For those delinquents among you who have engaged in such a perilous pastime, I need not explain the dangers of 'lounging' and the 'antisocial behaviour' it can cause.

So, forget the teenagers pulling 50mph in their Corsas down the high street and the Saturday night drunk-and-disorderlys in town because the real priority in Dover is to deter the kind of pesky people who insist on sitting on benches. Not just sitting, but sitting for an extended period of time. The cheek!

Dover Town Council have cleverly designed these anti-ergonomic benches to be intentionally uncomfortable to sit on. Without a back or arms, they don't exactly look like a nice place to catch the sun. If you can't believe it, lo and behold ...

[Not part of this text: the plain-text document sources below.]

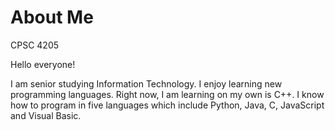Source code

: # About Me
CPSC 4205

Hello everyone!

I am senior studying Information Technology. I enjoy learning new programming languages. Right now, I am learning on my own is
C++. I know how to program in five languages which include Python, Java, C, JavaScript and Visual Basic.
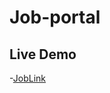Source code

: # Job-portal

## Live Demo
-[JobLink](https://www.figma.com/proto/2ImiNnn1ygZJjL3ZoFF5kc/job-portal?node-id=87-1154&t=XRx5X3rZzzIlZMfN-0&scaling=min-zoom&page-id=0%3A1&starting-point-node-id=87%3A1154)
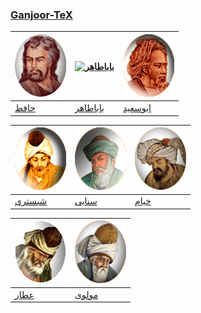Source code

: ### [Ganjoor-TeX](manual.md)

[![حافظ](gif/hafez.gif)](pdf/hafez) | [![باباطاهر](gif/babatahe.gif)](pdf/babataher) | [![ابوسعید](gif/abusaeed.gif)](pdf/abusaeed)
---|---|---
[حافظ](pdf/hafez) | [باباطاهر](pdf/babataher) | [ابوسعید](pdf/abusaeed)


[![شبستری](gif/shabestari.gif)](pdf/shabestari) | [![سنایی](gif/sanaee.gif)](pdf/sanaee) | [![خیام](gif/khayyam.gif)](pdf/khayyam) 
---|---|---
[شبستری](pdf/shabestari) | [سنایی](pdf/sanaee) | [خیام](pdf/khayyam)

[![عطار](gif/attar.gif)](pdf/attar) | [![مولوی](gif/moulavi.gif)](pdf/moulavi) 
---|---
[عطار](pdf/attar) | [مولوی](pdf/moulavi)
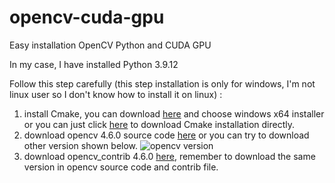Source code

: # opencv-cuda-gpu
Easy installation OpenCV Python and CUDA GPU

In my case, I have installed Python 3.9.12

Follow this step carefully (this step installation is only for windows, I'm not linux user so I don't know how to install it on linux) :
1. install Cmake, you can download [here](https://cmake.org/download/) and choose windows x64 installer or you can just click [here](https://github.com/Kitware/CMake/releases/download/v3.26.3/cmake-3.26.3-windows-x86_64.msi) to download Cmake installation directly.
2. download opencv 4.6.0 source code [here](https://github.com/opencv/opencv/archive/refs/tags/4.6.0.zip) or you can try to download other version shown below.
![opencv version](https://github.com/amnaduny/opencv-cuda-gpu/assets/117987126/d2021d3e-c49b-4b9d-ab62-802b508b499b)
3. download opencv_contrib 4.6.0 [here](https://github.com/opencv/opencv_contrib/archive/refs/tags/4.6.0.zip), remember to download the same version in opencv source code and contrib file.
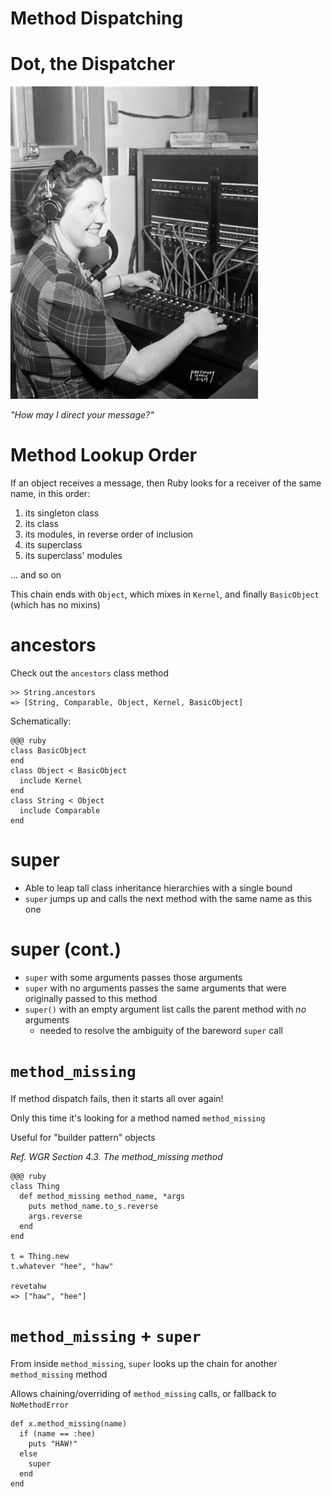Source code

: <!SLIDE subsection>
# Method Dispatching

<!SLIDE center>
# Dot, the Dispatcher

![dot](dot.jpg)

*"How may I direct your message?"*

# Method Lookup Order
If an object receives a message, then Ruby looks for a receiver of the same name, in this order:

1. its singleton class
2. its class
3. its modules, in reverse order of inclusion
4. its superclass
5. its superclass' modules

... and so on

This chain ends with `Object`, which mixes in `Kernel`, and finally `BasicObject` (which has no mixins)

# ancestors

Check out the `ancestors` class method

    >> String.ancestors
    => [String, Comparable, Object, Kernel, BasicObject]

Schematically:

    @@@ ruby
    class BasicObject
    end
    class Object < BasicObject
      include Kernel
    end
    class String < Object
      include Comparable
    end


<!SLIDE incremental>
# super

* Able to leap tall class inheritance hierarchies with a single bound
* `super` jumps up and calls the next method with the same name as this one

# super (cont.)
* `super` with some arguments passes those arguments
* `super` with no arguments passes the same arguments that were originally passed to this method
* `super()` with an empty argument list calls the parent method with *no* arguments
  * needed to resolve the ambiguity of the bareword `super` call

# `method_missing`

If method dispatch fails, then it starts all over again!

Only this time it's looking for a method named `method_missing`

Useful for "builder pattern" objects

*Ref. WGR Section 4.3. The method_missing method*

    @@@ ruby
    class Thing
      def method_missing method_name, *args
        puts method_name.to_s.reverse
        args.reverse
      end
    end

    t = Thing.new
    t.whatever "hee", "haw"

    revetahw
    => ["haw", "hee"]

# `method_missing` + `super`

From inside `method_missing`, `super` looks up the chain for another `method_missing` method

Allows chaining/overriding of `method_missing` calls, or fallback to `NoMethodError`


    def x.method_missing(name)
      if (name == :hee)
        puts "HAW!"
      else
        super
      end
    end

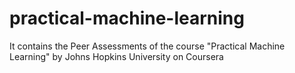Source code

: practical-machine-learning
==========================

It contains the Peer Assessments of the course "Practical Machine Learning" by Johns Hopkins University on Coursera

(Can you blame anyone for getting a little lost in the irresistible shop-window deals?! The town residents could pay a pound a week collectively for a sofa rather than this deformed-hairgrip excuse for a bench ...)


But on a more serious note, the new benches are obviously going to prejudice many groups, like the elderly, mothers with children and those in poor health, who surely have legitimate reasons for taking a little break when out and about.

However, the thinly veiled 'extended sitting' clearly refers to one kind of person that Dover are trying to deter from sitting in the town centre; those without a space to occupy during the day, or indeed those who live and sleep on the streets. The local paper, The Dover Express, reveals the true motives of the project with an foolish councillor admitting that the benches have been installed to 'stop the alkies'. This ill-informed and ignorant stereotype represents the unreliable foundations of any council who would pursue such a ridiculous idea.

If Dover does genuinely feel there is a problem with people lacking something positive to pursue during their days, a better policy would be to address issues of unemployment, homelessness and, if appropriate, alcohol addiction. Instead, their 'bubble benches' are a pathetic attempt to try and push vulnerable people from public visibility.

So, any frequenters of Dover, normal rules apply; if you see a bench, don't even think about it!